The US deal with India will allow companies like GE and Westinghouse to sell reactor equipment to India. It is also touted as consolidating a US-Indian "alliance."
According to the Nuclear Non-Proliferation Treaty, the US is not supposed to be supporting the nuclear program of country such as India that is not signatory to the treaty. Recall that India built and tested nukes outside of the international protocol. Reuters observed:
Opponents contend the agreement harms U.S. security by allowing New Delhi to expand its nuclear weapons arsenal, by fostering an arms race in Asia among India and nuclear rivals Pakistan and China and by undermining decades of U.S. non-proliferation policy.Whereas the treaty with India is touted by many in DC as "Bush's greatest foreign policy successes," as I see it as a clear-cut case of the US having abandoned any claim to be abiding by principle in international affairs. The "rationale" for the Indian deal is simply that an alliance with India on nuclear energy serves certain US business and narrowly defined strategic interests. The "excuse" for the deal is that India is also a democracy. How this looks to the rest of the world evidently does not matter in Washington. It's another case of a headstrong America acting to further the commercial and geopolitical interests of US companies, with complete disregard for the wider global ramifications.
The US Senate passed the treaty with the stipulation that India support US efforts to block Iran's nuclear ambitions. Again, sticking an ammendment onto a treaty at the last minute -- to shore up the far more important policy goal comprimised by the treaty itself -- is an appallingly poor substitute for real vision in addressing the proliferation crisis.

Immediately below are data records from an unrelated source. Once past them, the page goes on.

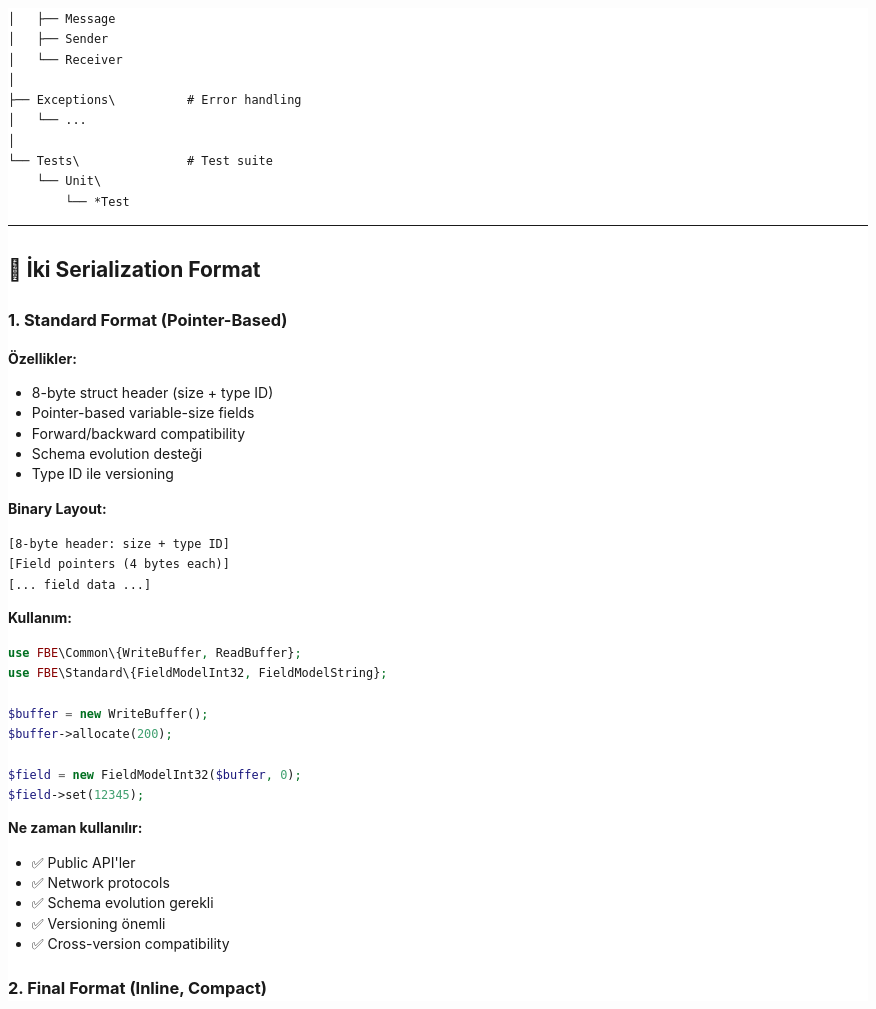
 ```
│   ├── Message
│   ├── Sender
│   └── Receiver
│
├── Exceptions\          # Error handling
│   └── ...
│
└── Tests\               # Test suite
    └── Unit\
        └── *Test
```

---

## 🔧 İki Serialization Format

### 1. Standard Format (Pointer-Based)

**Özellikler:**
- 8-byte struct header (size + type ID)
- Pointer-based variable-size fields
- Forward/backward compatibility
- Schema evolution desteği
- Type ID ile versioning

**Binary Layout:**
```
[8-byte header: size + type ID]
[Field pointers (4 bytes each)]
[... field data ...]
```

**Kullanım:**
```php
use FBE\Common\{WriteBuffer, ReadBuffer};
use FBE\Standard\{FieldModelInt32, FieldModelString};

$buffer = new WriteBuffer();
$buffer->allocate(200);

$field = new FieldModelInt32($buffer, 0);
$field->set(12345);
```

**Ne zaman kullanılır:**
- ✅ Public API'ler
- ✅ Network protocols
- ✅ Schema evolution gerekli
- ✅ Versioning önemli
- ✅ Cross-version compatibility

### 2. Final Format (Inline, Compact)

The bottom line is that because the most powerful nation on earth insists on keeping thousands of nukes it does not need -- to no apparent constructive ends -- the US sends the message to the rising powers of Asia that their is something prestigious about owning nukes. Today, hundreds of millions of barely literate Indians and Pakistanis feel tremendous pride in the knowledge that their nations possess nuclear weapons. No doubt one reason chemical or biological weapons do not enjoy a high reputation is that the US, the USSR, and most other nations long ago disavowed them. By continuing to hold largest stockpile, the US legitimates nuclear weapons as a symbol of nations and governments aspiring to appear advanced and powerful.